*** SUPPLIED RECORDS

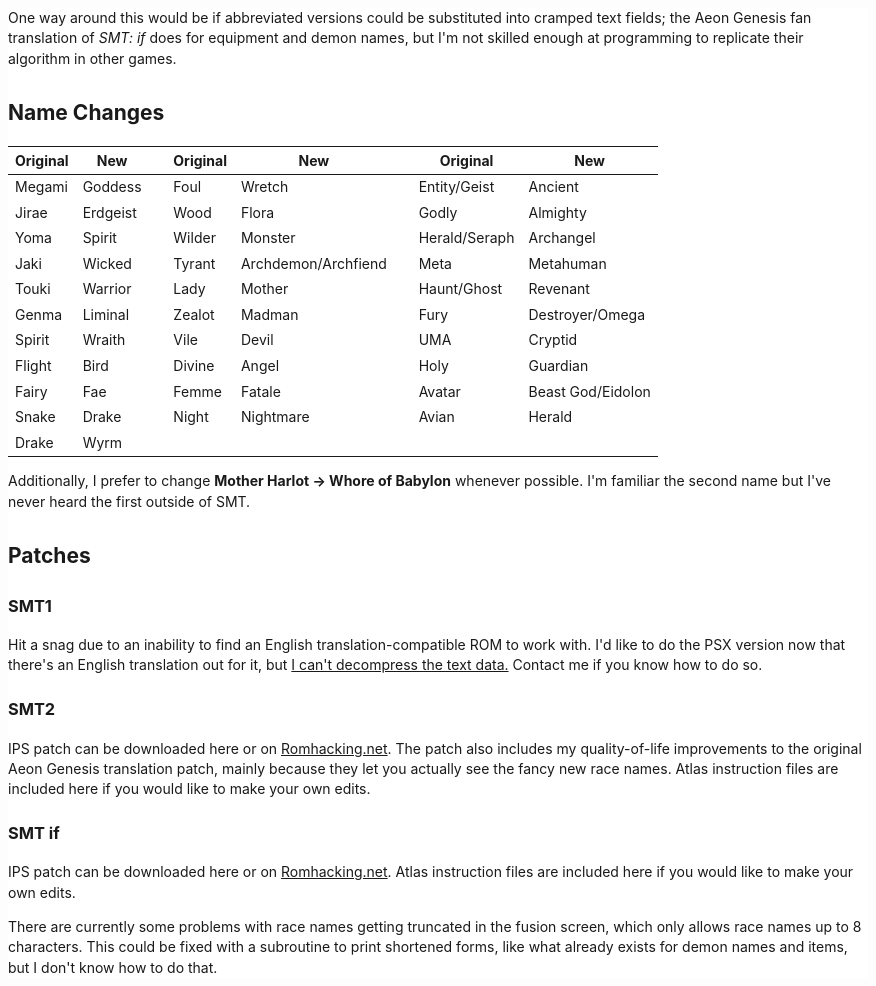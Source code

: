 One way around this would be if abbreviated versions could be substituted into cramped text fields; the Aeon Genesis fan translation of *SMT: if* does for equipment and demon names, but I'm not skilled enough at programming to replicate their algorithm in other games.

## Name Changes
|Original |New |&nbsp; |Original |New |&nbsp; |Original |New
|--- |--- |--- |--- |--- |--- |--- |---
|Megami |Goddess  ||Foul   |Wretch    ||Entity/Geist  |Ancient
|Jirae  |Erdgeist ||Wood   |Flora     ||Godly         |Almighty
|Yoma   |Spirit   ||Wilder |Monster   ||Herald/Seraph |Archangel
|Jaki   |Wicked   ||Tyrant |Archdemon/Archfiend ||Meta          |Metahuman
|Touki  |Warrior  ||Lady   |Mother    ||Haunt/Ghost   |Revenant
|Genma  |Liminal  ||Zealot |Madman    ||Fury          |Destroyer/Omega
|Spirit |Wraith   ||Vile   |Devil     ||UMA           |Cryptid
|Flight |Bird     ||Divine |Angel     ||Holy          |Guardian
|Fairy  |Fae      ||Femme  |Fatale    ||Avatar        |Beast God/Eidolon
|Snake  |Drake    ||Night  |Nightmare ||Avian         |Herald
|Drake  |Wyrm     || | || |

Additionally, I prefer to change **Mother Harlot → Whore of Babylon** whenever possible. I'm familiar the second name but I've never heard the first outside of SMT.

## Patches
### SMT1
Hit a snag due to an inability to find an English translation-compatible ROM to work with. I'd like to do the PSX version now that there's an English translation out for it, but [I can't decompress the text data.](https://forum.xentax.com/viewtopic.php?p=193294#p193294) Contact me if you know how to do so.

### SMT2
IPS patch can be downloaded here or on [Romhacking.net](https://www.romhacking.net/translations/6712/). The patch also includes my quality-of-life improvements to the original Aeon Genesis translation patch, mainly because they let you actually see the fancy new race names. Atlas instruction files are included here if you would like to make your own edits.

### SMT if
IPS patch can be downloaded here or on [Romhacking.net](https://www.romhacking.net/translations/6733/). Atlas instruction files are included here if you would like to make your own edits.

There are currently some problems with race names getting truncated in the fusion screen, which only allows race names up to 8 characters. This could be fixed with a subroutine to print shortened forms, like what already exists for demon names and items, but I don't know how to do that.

******

* YOUR TASK *
Show all lines from the records above where the word "downloaded" occurs.

* TASK ANSWER *
IPS patch can be downloaded here or on [Romhacking.net](https://www.romhacking.net/translations/6712/). The patch also includes my quality-of-life improvements to the original Aeon Genesis translation patch, mainly because they let you actually see the fancy new race names. Atlas instruction files are included here if you would like to make your own edits.
IPS patch can be downloaded here or on [Romhacking.net](https://www.romhacking.net/translations/6733/). Atlas instruction files are included here if you would like to make your own edits.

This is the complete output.